Prezes Jacek Klimek w rozmowie z “Przeglądem Sportowym” podsumował tę sytuację. – Piłka nożna jest specyficzna, kiedy wygrywamy to trener, jego transfery i jego zawodnicy wygrywają, kiedy przegrywamy, transfery są prezesa, a zawodnicy są sierotami. “Analiza wsteczna zawsze skuteczna” i “za późno” to dwa stwierdzenia, z którymi nie zamierzam polemizować, bo są idealne w ocenie wszystkich przypadków z przeszłości – powiedział.
Klimek wskazał też jedynego winnego takiej sytuacji. – Wypowiadałem się w tej sprawie kilka razy. Ale dla przypomnienia – tak, zarzucam sobie wszystko, co spowodowało spadek z PKO BP Ekstraklasy i wiele ruchów zrobiłbym inaczej. Niestety tylko prawdziwy zbawiciel mógłby cofnąć czas i pozmieniać pewne sprawy.
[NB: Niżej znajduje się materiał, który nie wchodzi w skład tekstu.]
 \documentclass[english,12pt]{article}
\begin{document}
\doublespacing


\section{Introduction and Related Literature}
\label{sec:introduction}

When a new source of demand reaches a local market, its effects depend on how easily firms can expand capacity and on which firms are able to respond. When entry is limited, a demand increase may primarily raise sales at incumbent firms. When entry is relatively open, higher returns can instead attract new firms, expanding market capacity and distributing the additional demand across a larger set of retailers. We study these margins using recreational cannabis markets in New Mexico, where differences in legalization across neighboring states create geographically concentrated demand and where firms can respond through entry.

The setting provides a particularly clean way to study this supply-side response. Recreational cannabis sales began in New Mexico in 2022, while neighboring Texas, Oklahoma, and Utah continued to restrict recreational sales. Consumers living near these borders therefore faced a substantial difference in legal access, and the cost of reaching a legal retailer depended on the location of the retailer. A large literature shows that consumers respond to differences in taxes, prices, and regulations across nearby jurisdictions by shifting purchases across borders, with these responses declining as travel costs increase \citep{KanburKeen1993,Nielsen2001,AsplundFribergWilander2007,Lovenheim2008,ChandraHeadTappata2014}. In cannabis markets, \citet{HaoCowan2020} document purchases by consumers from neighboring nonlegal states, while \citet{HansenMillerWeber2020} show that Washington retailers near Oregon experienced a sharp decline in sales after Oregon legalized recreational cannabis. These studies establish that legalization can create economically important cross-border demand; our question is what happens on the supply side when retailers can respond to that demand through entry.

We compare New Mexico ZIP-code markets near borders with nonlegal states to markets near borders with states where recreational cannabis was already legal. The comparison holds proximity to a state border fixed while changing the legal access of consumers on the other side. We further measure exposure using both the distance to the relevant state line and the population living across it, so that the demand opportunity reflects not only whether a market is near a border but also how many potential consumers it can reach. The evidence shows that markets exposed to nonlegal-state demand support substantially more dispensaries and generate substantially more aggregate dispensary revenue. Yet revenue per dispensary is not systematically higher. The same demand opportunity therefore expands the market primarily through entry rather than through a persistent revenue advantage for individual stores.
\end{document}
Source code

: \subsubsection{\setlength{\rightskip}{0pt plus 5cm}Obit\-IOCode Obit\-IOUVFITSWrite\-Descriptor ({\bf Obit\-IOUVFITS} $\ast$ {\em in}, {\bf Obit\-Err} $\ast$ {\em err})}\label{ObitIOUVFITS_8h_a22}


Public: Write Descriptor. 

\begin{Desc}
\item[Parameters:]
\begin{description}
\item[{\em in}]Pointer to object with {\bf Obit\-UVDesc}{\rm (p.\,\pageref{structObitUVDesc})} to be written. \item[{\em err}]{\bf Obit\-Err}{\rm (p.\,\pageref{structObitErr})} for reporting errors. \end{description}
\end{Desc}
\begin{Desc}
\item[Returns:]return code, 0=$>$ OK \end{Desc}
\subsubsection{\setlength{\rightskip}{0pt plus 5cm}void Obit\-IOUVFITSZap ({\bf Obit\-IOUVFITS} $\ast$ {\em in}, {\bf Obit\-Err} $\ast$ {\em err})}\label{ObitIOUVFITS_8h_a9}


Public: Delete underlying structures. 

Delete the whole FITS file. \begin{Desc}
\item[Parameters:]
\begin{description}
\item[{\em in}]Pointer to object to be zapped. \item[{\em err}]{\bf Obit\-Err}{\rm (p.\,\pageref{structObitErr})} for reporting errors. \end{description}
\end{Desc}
Ja jestem za mały i nic już z tym nie zrobię, muszę z tym żyć – powiedział i dodał: – Na koniec dnia za wszystko odpowiada prezes i on w 100 proc. bierze za to odpowiedzialność. Zamykamy temat – koniec szukania winnych, bo jest tylko jeden.
Stal w poniedziałek zagra z Puszczą. Jeśli wygra lub zremisuje, trzecim spadkowiczem będzie Puszcza.